A un mois du début des qualifications pour l'Euro 2016 face à l'Angleterre, il a confirmé Diego Benaglio dans son rôle de gardien titulaire et Gökhan Inler dans son rôle de capitaine. Concernant sa stratégie de jeu, il semble vouloir poursuivre sur une défense à 4, alors qu'il a pour habitude de jouer avec trois arrières. «Il n'y a pas forcément beaucoup de temps pour mettre des choses en place lors des rassemblements de l'équipe nationale, a-t-il convenu. Je ne peux rien dire de définitif, mais on risque de travailler dans la continuité avec ce qui s'est produit par le passé.»

Début septembre, la Suisse disputera son premier match de qualification en vue de l'Euro 2016, face à l'Angleterre. Un avantage de jouer un tel adversaire d'emblée? «Ça, je vous le dirai à l'issue de la rencontre», a-t-il rigolé.
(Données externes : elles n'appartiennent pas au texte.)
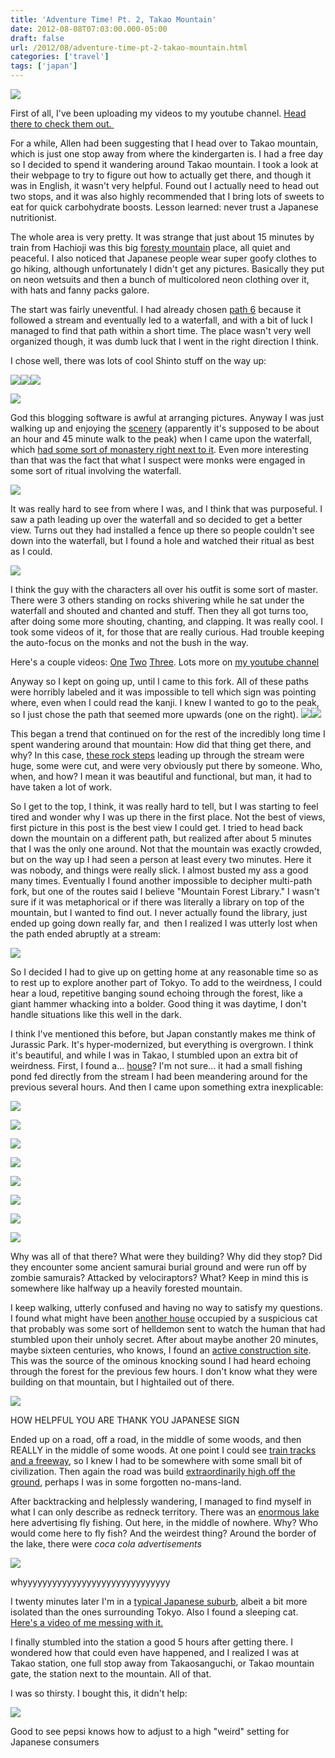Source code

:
 ```yaml
---
title: 'Adventure Time! Pt. 2, Takao Mountain'
date: 2012-08-08T07:03:00.000-05:00
draft: false
url: /2012/08/adventure-time-pt-2-takao-mountain.html
categories: ['travel']
tags: ['japan']
---
```


[![](http://2.bp.blogspot.com/-kLGUI6u68uI/UBzpaCuvSvI/AAAAAAAAAZQ/L-Qhee_J92k/s400/IMG_2237.JPG)](http://2.bp.blogspot.com/-kLGUI6u68uI/UBzpaCuvSvI/AAAAAAAAAZQ/L-Qhee_J92k/s1600/IMG_2237.JPG)



First of all, I've been uploading my videos to my youtube channel. [Head there to check them out. ](http://www.youtube.com/user/komali02)



For a while, Allen had been suggesting that I head over to Takao mountain, which is just one stop away from where the kindergarten is. I had a free day so I decided to spend it wandering around Takao mountain. I took a look at their webpage to try to figure out how to actually get there, and though it was in English, it wasn't very helpful. Found out I actually need to head out two stops, and it was also highly recommended that I bring lots of sweets to eat for quick carbohydrate boosts. Lesson learned: never trust a Japanese nutritionist. 



The whole area is very pretty. It was strange that just about 15 minutes by train from Hachioji was this big [foresty mountain](http://www.flickr.com/photos/ablate/7669510630/) place, all quiet and peaceful. I also noticed that Japanese people wear super goofy clothes to go hiking, although unfortunately I didn't get any pictures. Basically they put on neon wetsuits and then a bunch of multicolored neon clothing over it, with hats and fanny packs galore. 



The start was fairly uneventful. I had already chosen [path 6](http://farm9.staticflickr.com/8141/7669503778_9742ccc786_t.jpg) because it followed a stream and eventually led to a waterfall, and with a bit of luck I managed to find that path within a short time. The place wasn't very well organized though, it was dumb luck that I went in the right direction I think. 



I chose well, there was lots of cool Shinto stuff on the way up: 





[![](http://1.bp.blogspot.com/-H452iQLw_jY/UBzwLyp1-TI/AAAAAAAAAZ4/zoRoAc4nRjI/s320/IMG_2190.JPG)](http://1.bp.blogspot.com/-H452iQLw_jY/UBzwLyp1-TI/AAAAAAAAAZ4/zoRoAc4nRjI/s1600/IMG_2190.JPG)[![](http://2.bp.blogspot.com/-4Cxijp3UkkE/UBzwI9RZiBI/AAAAAAAAAZw/MdeFPN9npi8/s320/IMG_2187.JPG)](http://2.bp.blogspot.com/-4Cxijp3UkkE/UBzwI9RZiBI/AAAAAAAAAZw/MdeFPN9npi8/s1600/IMG_2187.JPG)[![](http://1.bp.blogspot.com/-vYNEi1O3GyI/UBzwO7BMIlI/AAAAAAAAAaA/xNMccWoqChY/s320/IMG_2194.JPG)](http://1.bp.blogspot.com/-vYNEi1O3GyI/UBzwO7BMIlI/AAAAAAAAAaA/xNMccWoqChY/s1600/IMG_2194.JPG)

[![](http://1.bp.blogspot.com/-nPoWUUzMWts/UBzwSdPmuaI/AAAAAAAAAaQ/Wr5sx1-Ppzk/s320/IMG_2200.JPG)](http://1.bp.blogspot.com/-nPoWUUzMWts/UBzwSdPmuaI/AAAAAAAAAaQ/Wr5sx1-Ppzk/s1600/IMG_2200.JPG)


God this blogging software is awful at arranging pictures. Anyway I was just walking up and enjoying the [scenery](http://www.flickr.com/photos/ablate/7669475698/) (apparently it's supposed to be about an hour and 45 minute walk to the peak) when I came upon the waterfall, which [had some sort of monastery right next to it](http://www.flickr.com/photos/ablate/7669471488/). Even more interesting than that was the fact that what I suspect were monks were engaged in some sort of ritual involving the waterfall. 



[![](http://2.bp.blogspot.com/-IdKhShv_Hyo/UBzwXiL74NI/AAAAAAAAAak/BG880Nyemq4/s400/IMG_2205.JPG)](http://2.bp.blogspot.com/-IdKhShv_Hyo/UBzwXiL74NI/AAAAAAAAAak/BG880Nyemq4/s1600/IMG_2205.JPG)



It was really hard to see from where I was, and I think that was purposeful. I saw a path leading up over the waterfall and so decided to get a better view. Turns out they had installed a fence up there so people couldn't see down into the waterfall, but I found a hole and watched their ritual as best as I could. 



[![](http://1.bp.blogspot.com/-RCG0LZuwf5A/UB0C2LViRrI/AAAAAAAAAb4/3PwaTK4u9Tg/s400/IMG_2212.JPG)](http://1.bp.blogspot.com/-RCG0LZuwf5A/UB0C2LViRrI/AAAAAAAAAb4/3PwaTK4u9Tg/s1600/IMG_2212.JPG)



I think the guy with the characters all over his outfit is some sort of master. There were 3 others standing on rocks shivering while he sat under the waterfall and shouted and chanted and stuff. Then they all got turns too, after doing some more shouting, chanting, and clapping. It was really cool. I took some videos of it, for those that are really curious. Had trouble keeping the auto-focus on the monks and not the bush in the way. 



Here's a couple videos: [One](http://www.youtube.com/watch?v=n2Tjk0XsPbY&feature=plcp) [Two](http://www.youtube.com/watch?v=BY89zxpzXUI&feature=plcp) [Three](http://www.youtube.com/watch?v=dMYS468qCgM&feature=plcp). Lots more on [my youtube channel](http://www.youtube.com/user/komali02)





Anyway so I kept on going up, until I came to this fork. All of these paths were horribly labeled and it was impossible to tell which sign was pointing where, even when I could read the kanji. I knew I wanted to go to the peak, so I just chose the path that seemed more upwards (one on the right). [![](http://1.bp.blogspot.com/-fMGNcY8uNu8/UCDZf9Y9aHI/AAAAAAAAAcU/moQtRPuAw1E/s320/IMG_2217.JPG)](http://1.bp.blogspot.com/-fMGNcY8uNu8/UCDZf9Y9aHI/AAAAAAAAAcU/moQtRPuAw1E/s1600/IMG_2217.JPG)[![](http://4.bp.blogspot.com/-0lnqLjk7UQQ/UCDZlUQvbMI/AAAAAAAAAcc/bs-b5Kf6kgc/s320/IMG_2229.JPG)](http://4.bp.blogspot.com/-0lnqLjk7UQQ/UCDZlUQvbMI/AAAAAAAAAcc/bs-b5Kf6kgc/s1600/IMG_2229.JPG)



This began a trend that continued on for the rest of the incredibly long time I spent wandering around that mountain: How did that thing get there, and why? In this case, [these rock steps](http://www.flickr.com/photos/ablate/7669441266/) leading up through the stream were huge, some were cut, and were very obviously put there by someone. Who, when, and how? I mean it was beautiful and functional, but man, it had to have taken a lot of work. 



So I get to the top, I think, it was really hard to tell, but I was starting to feel tired and wonder why I was up there in the first place. Not the best of views, first picture in this post is the best view I could get. I tried to head back down the mountain on a different path, but realized after about 5 minutes that I was the only one around. Not that the mountain was exactly crowded, but on the way up I had seen a person at least every two minutes. Here it was nobody, and things were really slick. I almost busted my ass a good many times. Eventually I found another impossible to decipher multi-path fork, but one of the routes said I believe "Mountain Forest Library." I wasn't sure if it was metaphorical or if there was literally a library on top of the mountain, but I wanted to find out. I never actually found the library, just ended up going down really far, and  then I realized I was utterly lost when the path ended abruptly at a stream:  



[![](http://3.bp.blogspot.com/-kOjEG4tC5ks/UCDgrh3Oz6I/AAAAAAAAAc8/N3OhILNaRLc/s400/IMG_2241.JPG)](http://3.bp.blogspot.com/-kOjEG4tC5ks/UCDgrh3Oz6I/AAAAAAAAAc8/N3OhILNaRLc/s1600/IMG_2241.JPG)



So I decided I had to give up on getting home at any reasonable time so as to rest up to explore another part of Tokyo. To add to the weirdness, I could hear a loud, repetitive banging sound echoing through the forest, like a giant hammer whacking into a bolder. Good thing it was daytime, I don't handle situations like this well in the dark. 



I think I've mentioned this before, but Japan constantly makes me think of Jurassic Park. It's hyper-modernized, but everything is overgrown. I think it's beautiful, and while I was in Takao, I stumbled upon an extra bit of weirdness. First, I found a... [house](http://www.flickr.com/photos/ablate/7669418190/)? I'm not sure... it had a small fishing pond fed directly from the stream I had been meandering around for the previous several hours. And then I came upon something extra inexplicable:



[![](http://2.bp.blogspot.com/-CuliH-3xrmU/UCEJMUXiuTI/AAAAAAAAAdY/RJw2jkRPxRU/s400/IMG_2243.JPG)](http://2.bp.blogspot.com/-CuliH-3xrmU/UCEJMUXiuTI/AAAAAAAAAdY/RJw2jkRPxRU/s1600/IMG_2243.JPG)



[![](http://1.bp.blogspot.com/-b6BfxSAFj8s/UCEJQ5yS-5I/AAAAAAAAAdg/EQ7KEKMrB0c/s400/IMG_2245.JPG)](http://1.bp.blogspot.com/-b6BfxSAFj8s/UCEJQ5yS-5I/AAAAAAAAAdg/EQ7KEKMrB0c/s1600/IMG_2245.JPG)



[![](http://4.bp.blogspot.com/-V-bSO3vGugQ/UCEJSSkWR7I/AAAAAAAAAdo/HRHIxJCkQME/s400/IMG_2246.JPG)](http://4.bp.blogspot.com/-V-bSO3vGugQ/UCEJSSkWR7I/AAAAAAAAAdo/HRHIxJCkQME/s1600/IMG_2246.JPG)



[![](http://2.bp.blogspot.com/-GEs6Gx1D308/UCEJU5ZWLbI/AAAAAAAAAd0/D2-CGtVhigo/s400/IMG_2247.JPG)](http://2.bp.blogspot.com/-GEs6Gx1D308/UCEJU5ZWLbI/AAAAAAAAAd0/D2-CGtVhigo/s1600/IMG_2247.JPG)



[![](http://3.bp.blogspot.com/-FIDV6_-y1e4/UCEJXSHSpwI/AAAAAAAAAd8/W0ACt877t_8/s400/IMG_2248.JPG)](http://3.bp.blogspot.com/-FIDV6_-y1e4/UCEJXSHSpwI/AAAAAAAAAd8/W0ACt877t_8/s1600/IMG_2248.JPG)



[![](http://3.bp.blogspot.com/-Jw9o3tC0WkM/UCEJaF7nVCI/AAAAAAAAAeE/6gIH4wmpZxw/s400/IMG_2250.JPG)](http://3.bp.blogspot.com/-Jw9o3tC0WkM/UCEJaF7nVCI/AAAAAAAAAeE/6gIH4wmpZxw/s1600/IMG_2250.JPG)



[![](http://2.bp.blogspot.com/-mwi8cq0bQBY/UCEJcHkgsGI/AAAAAAAAAeM/mb1hUgXFg2c/s400/IMG_2252.JPG)](http://2.bp.blogspot.com/-mwi8cq0bQBY/UCEJcHkgsGI/AAAAAAAAAeM/mb1hUgXFg2c/s1600/IMG_2252.JPG)



[![](http://4.bp.blogspot.com/-AJu8rw7TRD4/UCEJem8AfzI/AAAAAAAAAeY/SbCtXIeHUVY/s400/IMG_2253.JPG)](http://4.bp.blogspot.com/-AJu8rw7TRD4/UCEJem8AfzI/AAAAAAAAAeY/SbCtXIeHUVY/s1600/IMG_2253.JPG)



Why was all of that there? What were they building? Why did they stop? Did they encounter some ancient samurai burial ground and were run off by zombie samurais? Attacked by velociraptors? What? Keep in mind this is somewhere like halfway up a heavily forested mountain. 



I keep walking, utterly confused and having no way to satisfy my questions. I found what might have been [another house](http://www.flickr.com/photos/ablate/7669403122/) occupied by a suspicious cat that probably was some sort of helldemon sent to watch the human that had stumbled upon their unholy secret. After about maybe another 20 minutes, maybe sixteen centuries, who knows, I found an [active construction site](http://www.flickr.com/photos/ablate/7669393960/). This was the source of the ominous knocking sound I had heard echoing through the forest for the previous few hours. I don't know what they were building on that mountain, but I hightailed out of there. 



[![](http://2.bp.blogspot.com/-P6LyJYjy5rE/UCJRTYOkjbI/AAAAAAAAAe4/5muEqdkxcgc/s400/IMG_2264.JPG)](http://2.bp.blogspot.com/-P6LyJYjy5rE/UCJRTYOkjbI/AAAAAAAAAe4/5muEqdkxcgc/s1600/IMG_2264.JPG)

HOW HELPFUL YOU ARE THANK YOU JAPANESE SIGN

Ended up on a road, off a road, in the middle of some woods, and then REALLY in the middle of some woods. At one point I could see [train tracks and a freeway](http://www.flickr.com/photos/ablate/7669366938/), so I knew I had to be somewhere with some small bit of civilization. Then again the road was build [extraordinarily high off the ground](http://www.flickr.com/photos/ablate/7669352044/), perhaps I was in some forgotten no-mans-land. 



After backtracking and helplessly wandering, I managed to find myself in what I can only describe as redneck territory. There was an [enormous lake](http://www.flickr.com/photos/ablate/7669364082/) here advertising fly fishing. Out here, in the middle of nowhere. Why? Who would come here to fly fish? And the weirdest thing? Around the border of the lake, there were _coca cola advertisements_

[![](http://1.bp.blogspot.com/--OaiHnBCrs0/UCJS9qE7OTI/AAAAAAAAAfA/msI_GSl_feg/s400/IMG_2272.JPG)](http://1.bp.blogspot.com/--OaiHnBCrs0/UCJS9qE7OTI/AAAAAAAAAfA/msI_GSl_feg/s1600/IMG_2272.JPG)

whyyyyyyyyyyyyyyyyyyyyyyyyyyyyyy


I twenty minutes later I'm in a [typical Japanese suburb](http://www.flickr.com/photos/ablate/7676930860/), albeit a bit more isolated than the ones surrounding Tokyo. Also I found a sleeping cat. [Here's a video of me messing with it.](http://youtu.be/PAf6IXnChbo)



I finally stumbled into the station a good 5 hours after getting there. I wondered how that could even have happened, and I realized I was at Takao station, one full stop away from Takaosanguchi, or Takao mountain gate, the station next to the mountain. All of that. 



I was so thirsty. I bought this, it didn't help:



[![](http://2.bp.blogspot.com/-y0oYG2Ii7QQ/UCJVC5fRzGI/AAAAAAAAAfM/lkWpLgIM5kM/s400/IMG_2286.JPG)](http://2.bp.blogspot.com/-y0oYG2Ii7QQ/UCJVC5fRzGI/AAAAAAAAAfM/lkWpLgIM5kM/s1600/IMG_2286.JPG)

Good to see pepsi knows how to adjust to a high "weird" setting for Japanese consumers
Au niveau des membres de son équipe, Vladimir Petkovic ne semble là non plus pas enclin à surprendre son monde. Les 23 éléments présents au Brésil partent avec une longueur d'avance sur les autres. "En Suisse, il y a 30 ou 35 joueurs qui peuvent prétendre à une sélection", a remarqué Vladimir Petkovic. L'ancien coach de la Lazio réunira ses ouailles le 1er septembre, à Feusisberg. Comme au bon vieux temps. «Il y aura quelques petites modifications ça et là, au niveau du programme, a-t-il enchaîné. Mais franchement je ne prévois pas non plus de révolution d'un point de vue organisationnel.» Une transition en douceur, en bref.